Nous n’avions pas pu réunir toute notre famille pour échanger les cadeaux de Noël. Cela se fit au début février. Sur de fines tranches de saumon sauvage et sur du saucisson truffé, le Champagne Laurent Perrier Grand Siècle vers années 1960 est un vrai bonheur. Quand j’ai voulu ouvrir la bouteille, j’ai senti que tout le bouchon ne suivait pas. Il se sectionna à cinq millimètres du bas, et je dus utiliser un tirebouchon pour extirper le reste. Aucun pschitt ne se produisit. Le champagne délicatement ambré est sans bulle. Mais le vin est délicieux. Ces champagnes ont pris un charme hors d’âge du plus bel effet. L’accord est plus naturel avec les fines tranches de saucisson.

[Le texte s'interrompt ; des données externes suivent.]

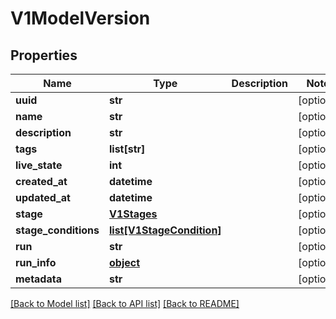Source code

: # V1ModelVersion

## Properties
Name | Type | Description | Notes
------------ | ------------- | ------------- | -------------
**uuid** | **str** |  | [optional] 
**name** | **str** |  | [optional] 
**description** | **str** |  | [optional] 
**tags** | **list[str]** |  | [optional] 
**live_state** | **int** |  | [optional] 
**created_at** | **datetime** |  | [optional] 
**updated_at** | **datetime** |  | [optional] 
**stage** | [**V1Stages**](V1Stages.md) |  | [optional] 
**stage_conditions** | [**list[V1StageCondition]**](V1StageCondition.md) |  | [optional] 
**run** | **str** |  | [optional] 
**run_info** | [**object**](.md) |  | [optional] 
**metadata** | **str** |  | [optional] 

[[Back to Model list]](../README.md#documentation-for-models) [[Back to API list]](../README.md#documentation-for-api-endpoints) [[Back to README]](../README.md)


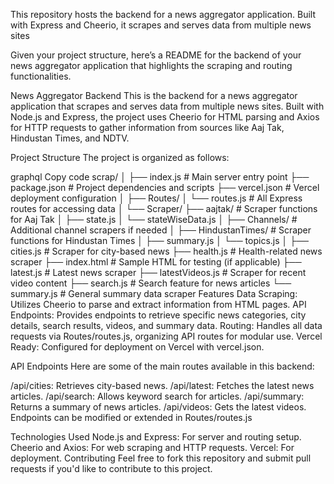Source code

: This repository hosts the backend for a news aggregator application. Built with Express and Cheerio, it scrapes and serves data from multiple news sites




Given your project structure, here’s a README for the backend of your news aggregator application that highlights the scraping and routing functionalities.

News Aggregator Backend
This is the backend for a news aggregator application that scrapes and serves data from multiple news sites. Built with Node.js and Express, the project uses Cheerio for HTML parsing and Axios for HTTP requests to gather information from sources like Aaj Tak, Hindustan Times, and NDTV.

Project Structure
The project is organized as follows:

graphql
Copy code
scrap/
│
├── index.js                # Main server entry point
├── package.json            # Project dependencies and scripts
├── vercel.json             # Vercel deployment configuration
│
├── Routes/
│   └── routes.js           # All Express routes for accessing data
│
└── Scraper/
    ├── aajtak/             # Scraper functions for Aaj Tak
    │   ├── state.js
    │   └── stateWiseData.js
    │
    ├── Channels/           # Additional channel scrapers if needed
    │
    ├── HindustanTimes/     # Scraper functions for Hindustan Times
    │   ├── summary.js
    │   └── topics.js
    │
    ├── cities.js           # Scraper for city-based news
    ├── health.js           # Health-related news scraper
    ├── index.html          # Sample HTML for testing (if applicable)
    ├── latest.js           # Latest news scraper
    ├── latestVideos.js     # Scraper for recent video content
    ├── search.js           # Search feature for news articles
    └── summary.js          # General summary data scraper
Features
Data Scraping: Utilizes Cheerio to parse and extract information from HTML pages.
API Endpoints: Provides endpoints to retrieve specific news categories, city details, search results, videos, and summary data.
Routing: Handles all data requests via Routes/routes.js, organizing API routes for modular use.
Vercel Ready: Configured for deployment on Vercel with vercel.json.

API Endpoints
Here are some of the main routes available in this backend:

/api/cities: Retrieves city-based news.
/api/latest: Fetches the latest news articles.
/api/search: Allows keyword search for articles.
/api/summary: Returns a summary of news articles.
/api/videos: Gets the latest videos.
Endpoints can be modified or extended in Routes/routes.js

Technologies Used
Node.js and Express: For server and routing setup.
Cheerio and Axios: For web scraping and HTTP requests.
Vercel: For deployment.
Contributing
Feel free to fork this repository and submit pull requests if you'd like to contribute to this project.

Une anguille fumée étant prévue en entrée, j’ai pensé que le goût légèrement sucré de l’anguille se marierait avec un Gewurztraminer Vendanges Tardives Cuvée Prestige Charles Schleret 1994. Mais le vin d’Alsace est trop puissant et le mariage ne se fait pas, même si ce n’est pas absurde. J’ouvre alors un Rieslieng allemand, un Eitelsbacher Karthäuserhofberg Kronenberg Kabinett, Qualitätswein mit Prädikat, Mosel Riesling 1985. Et là, nous sommes tous estomaqués. Il y a dans ce vin une acidité citronnée et une fraîcheur mentholée absolument remarquables. C’est beau, déroutant pour nos palais qui explorent peu ces vrais trésors naturels de goût. Nous n’avons de repère qualitatif, mais c’est franchement bon. D’où vient cette bouteille, comme la précédente, je ne sais de quel achat. La longueur en bouche est impressionnante et l’accord se fait divinement bien, l’acidité rebondissant sur le gras.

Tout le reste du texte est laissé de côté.